Sorry for taking long to answer, but the code you posted has a weird formatting error. The selector is cut into two strings and doesn’t make sense. Also I don’t see where I’m missing curly braces. Your code, at least the valid parts, seem identical to mine.

Edit: I’ve even reconstructed your answer and ran it trough a diff tool. Our python code is identical

Edit2: I’ve played around with the query and it seems like I have to add an _id of the page in order for it to be updated. To me it really seems like a bug in the logic.

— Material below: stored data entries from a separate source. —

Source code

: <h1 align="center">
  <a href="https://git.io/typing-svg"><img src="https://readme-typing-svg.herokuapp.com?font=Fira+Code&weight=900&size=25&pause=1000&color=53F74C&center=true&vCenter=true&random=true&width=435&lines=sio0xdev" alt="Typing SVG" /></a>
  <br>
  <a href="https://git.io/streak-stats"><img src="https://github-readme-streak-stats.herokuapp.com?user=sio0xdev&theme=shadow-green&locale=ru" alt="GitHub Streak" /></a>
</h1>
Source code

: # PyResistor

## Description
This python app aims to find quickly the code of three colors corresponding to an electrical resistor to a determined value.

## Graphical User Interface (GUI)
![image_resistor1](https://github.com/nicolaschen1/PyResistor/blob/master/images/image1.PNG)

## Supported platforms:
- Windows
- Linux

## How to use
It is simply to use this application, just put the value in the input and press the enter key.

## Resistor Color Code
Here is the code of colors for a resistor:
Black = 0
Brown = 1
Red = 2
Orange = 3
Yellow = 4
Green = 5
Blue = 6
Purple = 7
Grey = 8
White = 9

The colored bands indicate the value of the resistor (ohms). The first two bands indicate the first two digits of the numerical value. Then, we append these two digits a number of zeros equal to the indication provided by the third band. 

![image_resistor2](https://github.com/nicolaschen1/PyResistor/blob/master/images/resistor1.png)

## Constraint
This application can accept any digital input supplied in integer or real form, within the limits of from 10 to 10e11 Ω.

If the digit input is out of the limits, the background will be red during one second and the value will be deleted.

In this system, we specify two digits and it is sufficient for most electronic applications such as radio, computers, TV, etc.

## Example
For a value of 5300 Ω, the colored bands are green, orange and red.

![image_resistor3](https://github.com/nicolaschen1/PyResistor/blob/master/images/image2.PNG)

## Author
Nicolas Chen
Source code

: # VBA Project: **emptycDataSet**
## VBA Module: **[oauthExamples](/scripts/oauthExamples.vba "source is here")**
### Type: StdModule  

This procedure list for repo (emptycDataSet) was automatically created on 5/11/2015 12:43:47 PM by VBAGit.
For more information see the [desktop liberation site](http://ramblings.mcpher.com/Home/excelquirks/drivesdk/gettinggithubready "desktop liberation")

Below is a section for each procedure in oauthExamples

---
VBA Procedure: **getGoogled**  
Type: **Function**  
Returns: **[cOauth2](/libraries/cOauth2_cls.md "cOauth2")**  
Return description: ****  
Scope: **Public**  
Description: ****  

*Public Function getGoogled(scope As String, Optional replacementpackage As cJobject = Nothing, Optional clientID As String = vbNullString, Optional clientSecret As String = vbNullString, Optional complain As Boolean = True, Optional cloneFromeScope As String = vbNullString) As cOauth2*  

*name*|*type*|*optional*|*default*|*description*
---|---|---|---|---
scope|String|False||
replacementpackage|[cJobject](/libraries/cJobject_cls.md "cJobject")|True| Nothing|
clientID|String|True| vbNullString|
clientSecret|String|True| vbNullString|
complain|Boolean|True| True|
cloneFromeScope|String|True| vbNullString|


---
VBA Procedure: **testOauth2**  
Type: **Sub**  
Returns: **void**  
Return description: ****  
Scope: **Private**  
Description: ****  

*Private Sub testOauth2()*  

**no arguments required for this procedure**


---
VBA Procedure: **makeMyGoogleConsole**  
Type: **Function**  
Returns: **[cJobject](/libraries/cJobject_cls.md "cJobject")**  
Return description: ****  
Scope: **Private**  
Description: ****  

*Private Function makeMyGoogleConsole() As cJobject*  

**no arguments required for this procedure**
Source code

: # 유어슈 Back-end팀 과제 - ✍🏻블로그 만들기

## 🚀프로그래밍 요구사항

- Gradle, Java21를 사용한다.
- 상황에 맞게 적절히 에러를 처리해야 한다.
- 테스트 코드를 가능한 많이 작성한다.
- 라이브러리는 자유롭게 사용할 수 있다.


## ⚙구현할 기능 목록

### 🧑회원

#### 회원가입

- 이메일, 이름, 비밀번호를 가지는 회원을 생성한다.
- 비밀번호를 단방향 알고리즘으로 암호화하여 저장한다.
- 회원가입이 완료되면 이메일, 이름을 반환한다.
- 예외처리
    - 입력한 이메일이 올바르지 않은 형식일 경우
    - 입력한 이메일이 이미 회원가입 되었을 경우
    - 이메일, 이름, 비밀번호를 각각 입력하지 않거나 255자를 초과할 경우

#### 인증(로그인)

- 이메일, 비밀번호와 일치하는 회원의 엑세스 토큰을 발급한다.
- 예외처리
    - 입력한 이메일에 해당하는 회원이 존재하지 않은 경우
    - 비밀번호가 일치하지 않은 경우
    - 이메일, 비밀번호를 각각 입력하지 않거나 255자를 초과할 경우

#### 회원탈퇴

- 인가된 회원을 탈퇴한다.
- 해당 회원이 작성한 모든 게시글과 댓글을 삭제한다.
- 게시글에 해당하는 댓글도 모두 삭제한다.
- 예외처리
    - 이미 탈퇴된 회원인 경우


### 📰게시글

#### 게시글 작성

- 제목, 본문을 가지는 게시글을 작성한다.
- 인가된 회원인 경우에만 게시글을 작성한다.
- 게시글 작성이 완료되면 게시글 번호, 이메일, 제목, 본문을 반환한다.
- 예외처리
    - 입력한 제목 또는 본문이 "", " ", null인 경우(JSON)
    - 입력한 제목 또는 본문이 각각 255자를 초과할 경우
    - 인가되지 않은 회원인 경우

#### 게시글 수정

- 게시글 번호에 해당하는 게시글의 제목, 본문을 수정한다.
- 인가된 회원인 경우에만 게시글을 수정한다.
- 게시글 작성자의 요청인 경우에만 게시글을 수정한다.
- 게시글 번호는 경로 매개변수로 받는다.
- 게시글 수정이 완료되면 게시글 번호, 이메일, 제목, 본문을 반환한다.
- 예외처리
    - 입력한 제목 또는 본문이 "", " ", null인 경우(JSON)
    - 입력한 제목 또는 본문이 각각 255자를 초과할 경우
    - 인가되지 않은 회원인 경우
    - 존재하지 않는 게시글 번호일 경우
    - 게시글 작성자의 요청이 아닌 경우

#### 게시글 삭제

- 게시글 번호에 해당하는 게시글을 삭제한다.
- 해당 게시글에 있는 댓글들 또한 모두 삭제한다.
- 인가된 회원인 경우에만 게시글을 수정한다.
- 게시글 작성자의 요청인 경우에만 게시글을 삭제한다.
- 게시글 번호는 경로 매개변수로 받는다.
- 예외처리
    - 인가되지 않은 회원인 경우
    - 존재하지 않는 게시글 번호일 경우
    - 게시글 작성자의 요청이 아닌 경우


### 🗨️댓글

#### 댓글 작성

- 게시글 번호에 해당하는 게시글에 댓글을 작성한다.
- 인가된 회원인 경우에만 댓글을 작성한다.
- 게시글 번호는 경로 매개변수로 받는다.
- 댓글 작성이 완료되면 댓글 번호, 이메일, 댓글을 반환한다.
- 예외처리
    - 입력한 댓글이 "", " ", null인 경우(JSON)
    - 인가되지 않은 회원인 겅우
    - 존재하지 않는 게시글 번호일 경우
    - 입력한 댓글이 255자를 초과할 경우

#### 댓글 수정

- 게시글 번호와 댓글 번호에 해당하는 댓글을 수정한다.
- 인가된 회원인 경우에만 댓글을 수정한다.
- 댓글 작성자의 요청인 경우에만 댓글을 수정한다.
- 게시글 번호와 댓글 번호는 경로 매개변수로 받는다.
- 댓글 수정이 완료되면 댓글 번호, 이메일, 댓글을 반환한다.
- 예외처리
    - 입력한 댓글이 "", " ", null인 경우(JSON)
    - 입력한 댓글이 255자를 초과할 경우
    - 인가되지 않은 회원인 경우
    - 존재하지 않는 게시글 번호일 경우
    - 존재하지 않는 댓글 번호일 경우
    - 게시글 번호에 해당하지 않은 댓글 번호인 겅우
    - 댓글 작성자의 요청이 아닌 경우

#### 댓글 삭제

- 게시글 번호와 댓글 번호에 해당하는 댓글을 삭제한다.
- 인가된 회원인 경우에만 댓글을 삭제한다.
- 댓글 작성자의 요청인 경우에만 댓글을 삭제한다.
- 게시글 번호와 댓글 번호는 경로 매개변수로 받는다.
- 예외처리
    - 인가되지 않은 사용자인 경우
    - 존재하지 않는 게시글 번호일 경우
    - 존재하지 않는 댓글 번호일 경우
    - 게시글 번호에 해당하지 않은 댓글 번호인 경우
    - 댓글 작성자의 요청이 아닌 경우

For clarity, here is a full page document:

{
  "_id": "012dbb1c2a08407eb74f82a3feccaef0-03",
  "status": "VERIFIED",
  "pdf_id": "012dbb1c2a08407eb74f82a3feccaef0",
  "group": 0,
  "HIT_ids": [
    "REDACTED"
  ],
  "published": [
    {
      "$date": "2022-03-19T21:22:03Z"
    }
  ],
  "assignments": [
    {
      "assignment_id": "REDACTED",
      "worker_id": "REDACTED",
      "HIT_id": "REDACTED",
      "auto_approval_time": {
        "$date": "2022-03-21T21:36:34Z"
      },
      "submit_time": {
        "$date": "2022-03-19T21:36:34Z"
      },
      "reviewed": true,
      "environment": "production",
      "answer": {
        "appVersion": "0.1.3",
        "secondCounter": 52,
        "canvasHeight": 1754,
        "canvasWidth": 1241,
        "annotations": [],
        "comment": "Second 2-assignment paid batch"
      },
      "status": "MANUALLY_ACCEPTED"
    },
    {
      "assignment_id": "REDACTED",
      "worker_id": "REDACTED",
      "HIT_id": "REDACTED",
      "auto_approval_time": {
        "$date": "2022-03-21T21:40:22Z"
      },
      "submit_time": {
        "$date": "2022-03-19T21:40:22Z"
      },
      "reviewed": true,
      "environment": "production",
      "answer": {
        "appVersion": "0.1.3",
        "secondCounter": 29,
        "canvasHeight": 1754,
        "canvasWidth": 1241,
        "annotations": [],
        "comment": "Second 2-assignment paid batch"
      },
      "status": "MANUALLY_ACCEPTED"
    }
  ],
  "accepted_assignment_id": "REDACTED"
}

Hi,

Thanks for the full document. So I was able to replicate and then solve your error. Basically the issue is that your selector is {'assignments': {'$exists': True}} which will simply match the first item in the collection that has an assignments field. However, because it is an UpdateONE it stops after the first match. Thus, it was matching but then not modifying the first document, and then it stopped after that yielding zero modified documents. I was able to recreate the bug by changing the ordering of my documents in my reproduction–prior I was unable to reproduce the bug because my first document and my modified document were the same, but if they are not–as in your case–then you will encounter the bug. If you change your selector to be {'assignments.assignment_id': assignment_id} then it should do what you want it to do. I believe this is also why it works when you manually specify the id–in both cases it is not using the old selector which is the cause of the error.

1 Like

This topic was automatically closed 5 days after the last reply. New replies are no longer allowed.